◆ Extracted records:
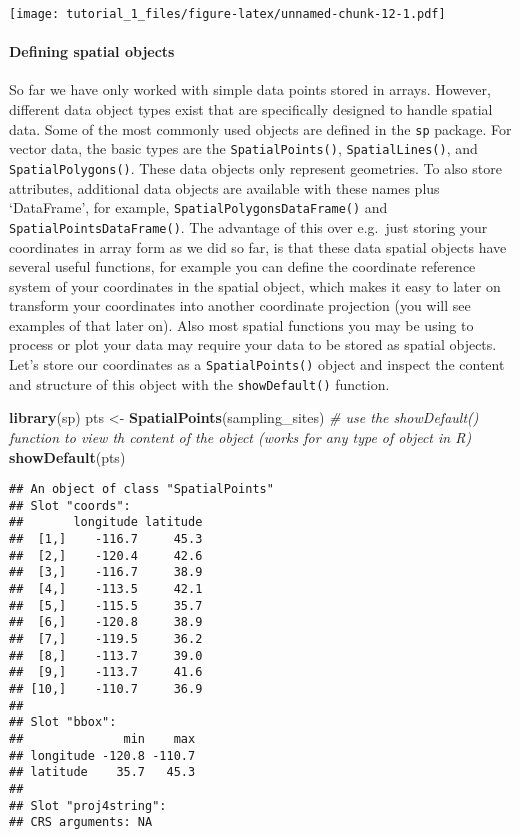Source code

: \documentclass[]{article}
\newenvironment{Shaded}{\begin{snugshade}}{\end{snugshade}}
\newcommand{\CommentTok}[1]{\textcolor[rgb]{0.56,0.35,0.01}{\textit{#1}}}
\newcommand{\KeywordTok}[1]{\textcolor[rgb]{0.13,0.29,0.53}{\textbf{#1}}}
\newcommand{\NormalTok}[1]{#1}
\newcommand{\StringTok}[1]{\textcolor[rgb]{0.31,0.60,0.02}{#1}}
\let\oldparagraph\paragraph
\renewcommand{\paragraph}[1]{\oldparagraph{#1}\mbox{}}
\begin{document}
\texttt{[image: tutorial\_1\_files/figure-latex/unnamed-chunk-12-1.pdf]}

\hypertarget{defining-spatial-objects}{%
\paragraph{Defining spatial objects}\label{defining-spatial-objects}}

So far we have only worked with simple data points stored in arrays.
However, different data object types exist that are specifically
designed to handle spatial data. Some of the most commonly used objects
are defined in the \texttt{sp} package. For vector data, the basic types
are the \texttt{SpatialPoints()}, \texttt{SpatialLines()}, and
\texttt{SpatialPolygons()}. These data objects only represent
geometries. To also store attributes, additional data objects are
available with these names plus `DataFrame', for example,
\texttt{SpatialPolygonsDataFrame()} and
\texttt{SpatialPointsDataFrame()}. The advantage of this over e.g.~just
storing your coordinates in array form as we did so far, is that these
data spatial objects have several useful functions, for example you can
define the coordinate reference system of your coordinates in the
spatial object, which makes it easy to later on transform your
coordinates into another coordinate projection (you will see examples of
that later on). Also most spatial functions you may be using to process
or plot your data may require your data to be stored as spatial objects.
Let's store our coordinates as a \texttt{SpatialPoints()} object and
inspect the content and structure of this object with the
\texttt{showDefault()} function.

\begin{Shaded}
\begin{Highlighting}[]
\KeywordTok{library}\NormalTok{(sp)}
\NormalTok{pts <-}\StringTok{ }\KeywordTok{SpatialPoints}\NormalTok{(sampling_sites)}
\CommentTok{# use the showDefault() function to view th content of the object (works for any type of object in R)}
\KeywordTok{showDefault}\NormalTok{(pts)}
\end{Highlighting}
\end{Shaded}

\begin{verbatim}
## An object of class "SpatialPoints"
## Slot "coords":
##       longitude latitude
##  [1,]    -116.7     45.3
##  [2,]    -120.4     42.6
##  [3,]    -116.7     38.9
##  [4,]    -113.5     42.1
##  [5,]    -115.5     35.7
##  [6,]    -120.8     38.9
##  [7,]    -119.5     36.2
##  [8,]    -113.7     39.0
##  [9,]    -113.7     41.6
## [10,]    -110.7     36.9
## 
## Slot "bbox":
##              min    max
## longitude -120.8 -110.7
## latitude    35.7   45.3
## 
## Slot "proj4string":
## CRS arguments: NA
\end{verbatim}
\end{document}
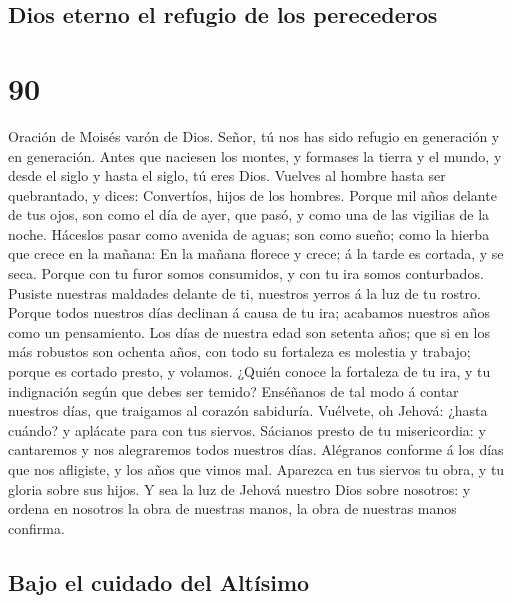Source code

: \hypertarget{dios-eterno-el-refugio-de-los-perecederos}{%
\subsection{Dios eterno el refugio de los
perecederos}\label{dios-eterno-el-refugio-de-los-perecederos}}

\hypertarget{section-89}{%
\section{90}\label{section-89}}

 Oración de Moisés varón de Dios. Señor, tú nos has sido
refugio en generación y en generación.  Antes que naciesen
los montes, y formases la tierra y el mundo, y desde el siglo y hasta el
siglo, tú eres Dios.  Vuelves al hombre hasta ser
quebrantado, y dices: Convertíos, hijos de los hombres. 
Porque mil años delante de tus ojos, son como el día de ayer, que pasó,
y como una de las vigilias de la noche.  Háceslos pasar
como avenida de aguas; son como sueño; como la hierba que crece en la
mañana:  En la mañana florece y crece; á la tarde es
cortada, y se seca.  Porque con tu furor somos consumidos,
y con tu ira somos conturbados.  Pusiste nuestras maldades
delante de ti, nuestros yerros á la luz de tu rostro. 
Porque todos nuestros días declinan á causa de tu ira; acabamos nuestros
años como un pensamiento.  Los días de nuestra edad son
setenta años; que si en los más robustos son ochenta años, con todo su
fortaleza es molestia y trabajo; porque es cortado presto, y volamos.
 ¿Quién conoce la fortaleza de tu ira, y tu indignación
según que debes ser temido?  Enséñanos de tal modo á
contar nuestros días, que traigamos al corazón sabiduría.
 Vuélvete, oh Jehová: ¿hasta cuándo? y aplácate para con
tus siervos.  Sácianos presto de tu misericordia: y
cantaremos y nos alegraremos todos nuestros días. 
Alégranos conforme á los días que nos afligiste, y los años que vimos
mal.  Aparezca en tus siervos tu obra, y tu gloria sobre
sus hijos.  Y sea la luz de Jehová nuestro Dios sobre
nosotros: y ordena en nosotros la obra de nuestras manos, la obra de
nuestras manos confirma.

\hypertarget{bajo-el-cuidado-del-altuxedsimo}{%
\subsection{Bajo el cuidado del
Altísimo}\label{bajo-el-cuidado-del-altuxedsimo}}

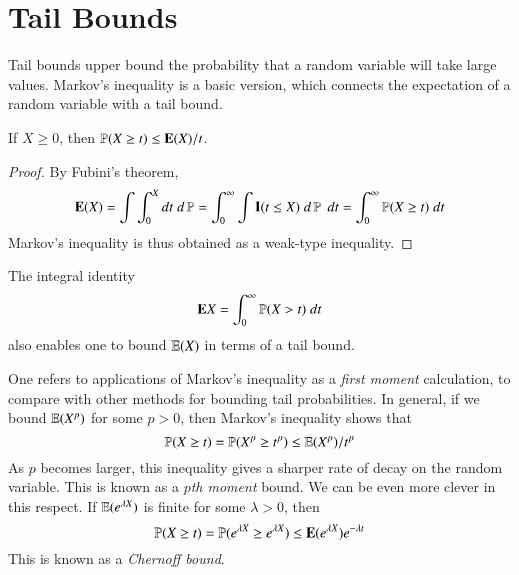 
\section{Tail Bounds}

Tail bounds upper bound the probability that a random variable will take large values. Markov's inequality is a basic version, which connects the expectation of a random variable with a tail bound.

\begin{theorem}
    If $X \geq 0$, then $\operatorname{\mathbb{P}}(X \geq t) \leq \mathbf{E}(X) / t$.
\end{theorem}
\begin{proof}
    By Fubini's theorem,
    \[ \mathbf{E}(X) = \int \int_0^X dt\; d\operatorname{\mathbb{P}} = \int_0^\infty \int \mathbf{I}(t \leq X)\; d\operatorname{\mathbb{P}}\; dt = \int_0^\infty \operatorname{\mathbb{P}}(X \geq t)\; dt \]
    Markov's inequality is thus obtained as a weak-type inequality.
\end{proof}

\begin{remark}
    The integral identity
    \[ \mathbf{E} X = \int_0^\infty \operatorname{\mathbb{P}}(X > t)\; dt \]
    also enables one to bound $\operatorname{\mathbb{E}}(X)$ in terms of a tail bound.
\end{remark}

One refers to applications of Markov's inequality as a \emph{first moment} calculation, to compare with other methods for bounding tail probabilities. In general, if we bound $\operatorname{\mathbb{E}}(X^p)$ for some $p > 0$, then Markov's inequality shows that
%
\[ \mathbb{P}(X \geq t) = \mathbb{P}(X^p \geq t^p) \leq \operatorname{\mathbb{E}}(X^p)/t^p \]
%
As $p$ becomes larger, this inequality gives a sharper rate of decay on the random variable. This is known as a \emph{$p$th moment} bound. We can be even more clever in this respect. If $\operatorname{\mathbb{E}}(e^{\lambda X})$ is finite for some $\lambda > 0$, then
%
\[ \operatorname{\mathbb{P}}(X \geq t) = \operatorname{\mathbb{P}}(e^{\lambda X} \geq e^{\lambda X}) \leq \mathbf{E}(e^{\lambda X}) e^{-\lambda t} \]
%
This is known as a \emph{Chernoff bound}.

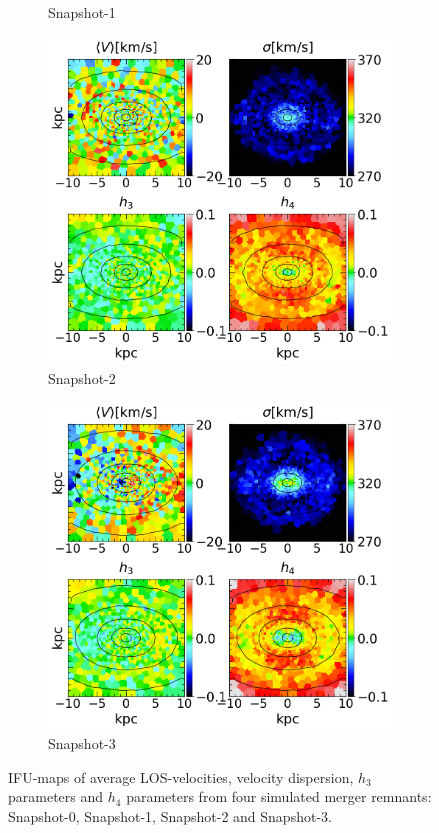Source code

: \documentclass[english, oneside]{HYgradu}
\begin{document}
\begin{figure}
\begin{subfigure}[b]{0.49\textwidth}
		\caption{Snapshot-1}
	\end{subfigure}
	\begin{subfigure}[b]{0.49\textwidth}
		\includegraphics[width=\textwidth]{BH_2.png}
		\caption{Snapshot-2}
	\end{subfigure}
	\begin{subfigure}[b]{0.49\textwidth}
		\includegraphics[width=\textwidth]{BH_3.png}
		\caption{Snapshot-3}
	\end{subfigure}
	\caption{IFU-maps of average LOS-velocities, velocity dispersion, $h_3$ parameters and $h_4$ parameters from four simulated merger remnants: Snapshot-0, Snapshot-1, Snapshot-2 and Snapshot-3.}
	\label{figure:all_voronoi_1}
\end{figure}
\end{document}
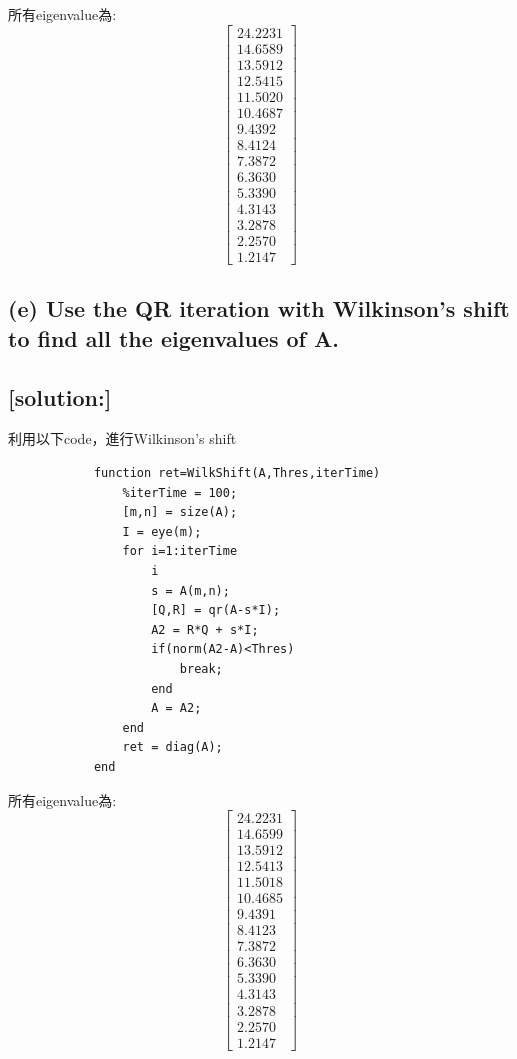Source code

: \documentclass[12pt]{article}
\begin{document}
        所有eigenvalue為:\[\left[
            \begin{array}{c}
                24.2231\\
                14.6589\\
                13.5912\\
                12.5415\\
                11.5020\\
                10.4687\\
                9.4392\\
                8.4124\\
                7.3872\\
                6.3630\\
                5.3390\\
                4.3143\\
                3.2878\\
                2.2570\\
                1.2147
            \end{array}
        \right]\]
        \subsection*{(e) Use the QR iteration with Wilkinson’s shift to find all the eigenvalues of A.}
        \subsection*{[solution:]}
        利用以下code，進行Wilkinson's shift
        \begin{lstlisting}
            function ret=WilkShift(A,Thres,iterTime)
                %iterTime = 100;
                [m,n] = size(A);
                I = eye(m);
                for i=1:iterTime
                    i
                    s = A(m,n);
                    [Q,R] = qr(A-s*I);
                    A2 = R*Q + s*I;
                    if(norm(A2-A)<Thres)
                        break;
                    end
                    A = A2;
                end
                ret = diag(A);
            end
        \end{lstlisting}
        所有eigenvalue為:\[\left[
            \begin{array}{c}
                24.2231\\
                14.6599\\
                13.5912\\
                12.5413\\
                11.5018\\
                10.4685\\
                9.4391\\
                8.4123\\
                7.3872\\
                6.3630\\
                5.3390\\
                4.3143\\
                3.2878\\
                2.2570\\
                1.2147
            \end{array}
        \right]\]
\end{document}
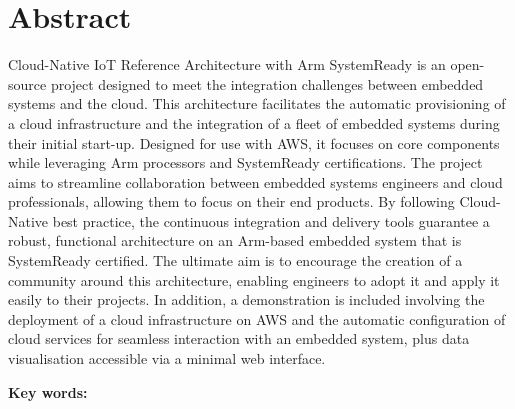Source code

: 
\chapter*{Abstract}


Cloud-Native IoT Reference Architecture with Arm SystemReady is an open-source project designed to meet the integration challenges between embedded systems and the cloud. This architecture facilitates the automatic provisioning of a cloud infrastructure and the integration of a fleet of embedded systems during their initial start-up. Designed for use with AWS, it focuses on core components while leveraging Arm processors and SystemReady certifications. The project aims to streamline collaboration between embedded systems engineers and cloud professionals, allowing them to focus on their end products. By following Cloud-Native best practice, the continuous integration and delivery tools guarantee a robust, functional architecture on an Arm-based embedded system that is SystemReady certified. The ultimate aim is to encourage the creation of a community around this architecture, enabling engineers to adopt it and apply it easily to their projects. In addition, a demonstration is included involving the deployment of a cloud infrastructure on AWS and the automatic configuration of cloud services for seamless interaction with an embedded system, plus data visualisation accessible via a minimal web interface.

\vspace{0.5cm}
\textbf{Key words:}
\Keywords
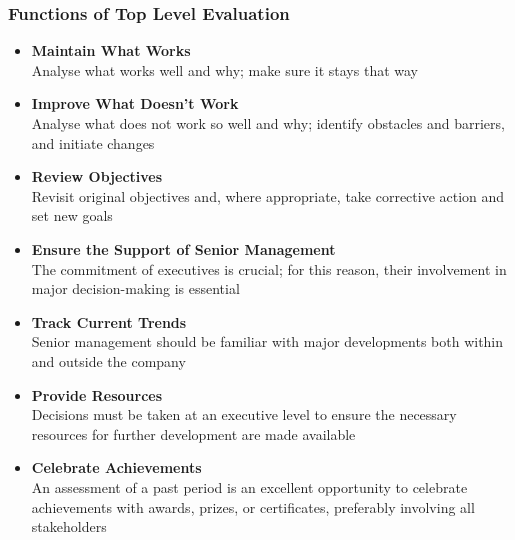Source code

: \documentclass[11pt]{article}
\theoremstyle{definition}
\begin{document}
\subsubsection{Functions of Top Level Evaluation}
\begin{itemize}
	\item \textbf{Maintain What Works}\\ Analyse what works well and why; make sure it stays that way
	\item \textbf{Improve What Doesn't Work}\\ Analyse what does not work so well and why; identify obstacles and barriers, and initiate changes
	\item \textbf{Review Objectives}\\ Revisit original objectives and, where appropriate, take corrective action and set new goals
	\item \textbf{Ensure the Support of Senior Management}\\ The commitment of executives is crucial; for this reason, their involvement in major decision-making is essential
	\item \textbf{Track Current Trends}\\ Senior management should be familiar with major developments both within and outside the company
	\item \textbf{Provide Resources}\\ Decisions must be taken at an executive level to ensure the necessary resources for further development are made available
	\item \textbf{Celebrate Achievements}\\ An assessment of a past period is an excellent opportunity to celebrate achievements with awards, prizes, or certificates, preferably involving all stakeholders
\end{itemize}

\clearpage

\printbibliography
\end{document}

◆ EXERCISE GOAL: Above are some records. Output exactly the lines from the one that contains "## CRS arguments: NA" to the one that contains "delante de ti, nuestros", keeping both, and omit the pictures.

◆ SOLUTION TO THE EXERCISE:
## CRS arguments: NA
\end{verbatim}
\end{document}
Source code

: \hypertarget{dios-eterno-el-refugio-de-los-perecederos}{%
\subsection{Dios eterno el refugio de los
perecederos}\label{dios-eterno-el-refugio-de-los-perecederos}}

\hypertarget{section-89}{%
\section{90}\label{section-89}}

 Oración de Moisés varón de Dios. Señor, tú nos has sido
refugio en generación y en generación.  Antes que naciesen
los montes, y formases la tierra y el mundo, y desde el siglo y hasta el
siglo, tú eres Dios.  Vuelves al hombre hasta ser
quebrantado, y dices: Convertíos, hijos de los hombres. 
Porque mil años delante de tus ojos, son como el día de ayer, que pasó,
y como una de las vigilias de la noche.  Háceslos pasar
como avenida de aguas; son como sueño; como la hierba que crece en la
mañana:  En la mañana florece y crece; á la tarde es
cortada, y se seca.  Porque con tu furor somos consumidos,
y con tu ira somos conturbados.  Pusiste nuestras maldades
delante de ti, nuestros yerros á la luz de tu rostro. 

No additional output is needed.